Analysts believe that asset quality issues are likely to persist for small finance banks in the near term. For example, AU Small Finance Bank is expected to report a growth in net profit for the quarter ended December, supported by a merger, but asset quality may witness deterioration.
Equitas Small Finance Bank, on the other hand, may see a dip in profit due to provisioning expenses and high delinquencies. The overall outlook for small finance banks depends on credit growth and stability in asset quality.

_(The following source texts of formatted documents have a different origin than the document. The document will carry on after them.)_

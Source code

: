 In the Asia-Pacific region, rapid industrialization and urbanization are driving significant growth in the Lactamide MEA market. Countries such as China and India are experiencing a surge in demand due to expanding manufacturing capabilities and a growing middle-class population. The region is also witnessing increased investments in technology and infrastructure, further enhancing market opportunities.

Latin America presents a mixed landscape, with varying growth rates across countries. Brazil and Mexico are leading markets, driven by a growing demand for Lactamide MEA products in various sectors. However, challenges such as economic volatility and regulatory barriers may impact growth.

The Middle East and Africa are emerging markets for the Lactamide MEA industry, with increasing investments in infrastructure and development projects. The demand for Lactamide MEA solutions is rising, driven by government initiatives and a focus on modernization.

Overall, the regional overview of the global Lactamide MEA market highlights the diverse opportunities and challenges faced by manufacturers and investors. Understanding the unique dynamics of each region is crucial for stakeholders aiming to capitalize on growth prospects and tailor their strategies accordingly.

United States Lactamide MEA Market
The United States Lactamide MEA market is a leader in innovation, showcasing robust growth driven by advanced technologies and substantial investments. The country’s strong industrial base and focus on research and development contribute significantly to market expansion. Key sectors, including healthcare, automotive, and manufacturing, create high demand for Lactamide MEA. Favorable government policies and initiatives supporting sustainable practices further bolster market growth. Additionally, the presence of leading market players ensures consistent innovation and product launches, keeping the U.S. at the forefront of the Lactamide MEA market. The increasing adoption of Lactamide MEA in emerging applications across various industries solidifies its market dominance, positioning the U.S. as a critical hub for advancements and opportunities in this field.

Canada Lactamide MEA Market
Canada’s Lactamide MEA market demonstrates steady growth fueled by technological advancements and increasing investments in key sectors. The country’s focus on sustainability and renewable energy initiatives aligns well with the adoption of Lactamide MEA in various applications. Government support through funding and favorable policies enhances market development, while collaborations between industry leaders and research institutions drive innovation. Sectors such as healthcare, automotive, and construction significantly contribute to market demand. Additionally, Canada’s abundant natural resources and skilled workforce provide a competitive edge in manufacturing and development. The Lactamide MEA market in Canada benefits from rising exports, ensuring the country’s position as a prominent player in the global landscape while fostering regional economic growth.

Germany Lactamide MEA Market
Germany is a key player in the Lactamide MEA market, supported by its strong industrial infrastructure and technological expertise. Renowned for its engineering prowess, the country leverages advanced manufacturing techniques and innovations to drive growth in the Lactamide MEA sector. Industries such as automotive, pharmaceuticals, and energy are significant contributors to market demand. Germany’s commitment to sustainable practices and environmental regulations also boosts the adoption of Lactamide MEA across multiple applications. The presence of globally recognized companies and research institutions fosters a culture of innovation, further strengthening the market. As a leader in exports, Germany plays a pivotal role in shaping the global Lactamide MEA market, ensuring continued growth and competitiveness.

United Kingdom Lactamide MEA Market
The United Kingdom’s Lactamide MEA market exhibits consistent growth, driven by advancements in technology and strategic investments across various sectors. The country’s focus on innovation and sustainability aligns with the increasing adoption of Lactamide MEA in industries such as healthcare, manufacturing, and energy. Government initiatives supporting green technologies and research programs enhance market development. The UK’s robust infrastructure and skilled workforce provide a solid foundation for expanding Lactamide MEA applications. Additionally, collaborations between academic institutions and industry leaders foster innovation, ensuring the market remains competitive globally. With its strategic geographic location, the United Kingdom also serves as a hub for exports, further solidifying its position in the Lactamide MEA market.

The Nifty Bank index has underperformed in recent times, and most banks are trading close to their average valuations. Analysts predict that slower credit growth and pressure on margins and asset quality could impact earnings in the short term.
In conclusion, small finance banks are facing challenges related to asset quality and net interest margins. Investors may consider larger private sector banks for better stability and growth prospects in the current market environment. The future performance of small finance banks will largely depend on how they manage their credit growth and address asset quality concerns.